→ **Task objective**:
Repeat the records below exactly as they appear.

━━━━━━━━━━━━━━━━━━━━━━━━━━━━━━

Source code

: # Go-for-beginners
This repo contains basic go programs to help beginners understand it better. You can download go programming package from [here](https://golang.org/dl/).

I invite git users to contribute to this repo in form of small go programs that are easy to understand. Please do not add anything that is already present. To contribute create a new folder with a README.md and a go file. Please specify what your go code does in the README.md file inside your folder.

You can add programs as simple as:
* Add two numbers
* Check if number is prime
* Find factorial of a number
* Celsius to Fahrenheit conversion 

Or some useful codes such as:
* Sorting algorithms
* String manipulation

━━━━━━━━━━━━━━━━━━━━━━━━━━━━━━

→ **Your solution**:
Source code

: # Go-for-beginners
This repo contains basic go programs to help beginners understand it better. You can download go programming package from [here](https://golang.org/dl/).

I invite git users to contribute to this repo in form of small go programs that are easy to understand. Please do not add anything that is already present. To contribute create a new folder with a README.md and a go file. Please specify what your go code does in the README.md file inside your folder.

You can add programs as simple as:
* Add two numbers
* Check if number is prime
* Find factorial of a number
* Celsius to Fahrenheit conversion 

Or some useful codes such as:
* Sorting algorithms
* String manipulation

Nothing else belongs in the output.